Hate. It’s all around us.
We’ve become used to dealing with it.
Used to hearing it. Tolerating it. Accepting it.
And it doesn’t have to be the middle of an election cycle for you to hear lies and religion thinly covering the ugliness of hatred.
Hate that we have come to defend as “free speech”. Hate that we shrug off as “victim-less crime”. And yet what goes unsaid is the crippling effect that hate has on our lives.
It destroys our dreams. Robs us of productivity. Turns our stomach in knots. And makes it harder than ever for us to change the world around us for the better.

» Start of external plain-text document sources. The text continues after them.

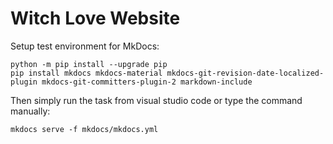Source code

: # Witch Love Website

Setup test environment for MkDocs:
```
python -m pip install --upgrade pip
pip install mkdocs mkdocs-material mkdocs-git-revision-date-localized-plugin mkdocs-git-committers-plugin-2 markdown-include
```

Then simply run the task from visual studio code or type the command manually:
```
mkdocs serve -f mkdocs/mkdocs.yml
```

Here’s how:
1. Hate distracts us from what really matters.
No one on their death bed wishes they would have “hated more.” They wish for more sunsets, more time with people that love them, more moments worth smiling about. Hate is a powerful, emotional distraction.
It makes us feel in the moment that our anger is justifiable. That our outrage is understandable. But it’s all just a mental mirage.
It’s easy to cripple your business with hatred. You can get so angry at your competitors, your industry, or circumstances that are out of your control that you find yourself running around spewing harsh words instead of working with discipline on foundational strategies that reposition your business to spring back to new life.
You fail because you got distracted by your own anger.
2. Hate isn’t actionable.
It’s paralytic. Hate holds you captive to your emotions. Instead of undertaking bold actions that once enabled your business to outmaneuver your competitors, you find yourself scowling at the actions of those you think have treated you unfairly. T
he biggest danger of hate is that it stops you from doing what you already know you should be doing. And so you do nothing. And your business goes nowhere.
Hate cripples your ability to do one thing right. One small thing. That is all it takes. But hate makes even the small decisions confusing and overly emotional. You can’t think straight. And so you end up doing the wrong thing. You do nothing.
And end up the loser.
3. Hate alienates advocacy.
If you are going to be successful in life you’re going to need people at your back. You’re going to need people who fight for you. People who help you. People who pick you up when things go wrong. Hate turns your friends into enemies.
At first it seems like hate is allowing you to become the “all knowing” leader of a community of like-minded, passionate individuals. But don’t be fooled. The only person in that community is you. It’s all just comedy and spectacle for those watching.
After a while, what looks like community becomes vacancy. You are the only one left. No friends. No one to help you. You have driven them all away with your hate.
Along the way you thought you were creating change with your misery. Too late you come to realize that you were just creating more loneliness for yourself.
4. Hate makes you do stupid things.
Hate distorts your moral compass. It makes you think that wrong isn’t always wrong. It’s fools you into believing that anger and outrage and intolerance and cynicism are acceptable solutions for anyone who doesn’t agree with you. That opens the door to you screwing up big parts of your life all too quickly.
Your business can quickly hit the rocks when you let hate determine how you price products or how you market solutions or when you respond to customers who are having problems.
Hate is a horrible sales strategy. It is an even worse plan for marketing or for managing employees. You won’t stay in business long if the wind in your sails is the anger outbursts from your lips.
Hate will make you poor.
And unhappy. Miserable and bitter. You will hurt the people that you love and destroy everything you’ve worked hard to build. You’ll end up broken and lonely and sad.
Sure there are idiots around you. Sometimes you have to do business with them. But don’t blame other people for your attitudes and actions and anger.
Live courageously. Lead with love. Smile through the pain. And remember that hate isn’t the antidote for things going wrong.
(Clarity of mind, courage under fire, and personal responsibility do that job much better.)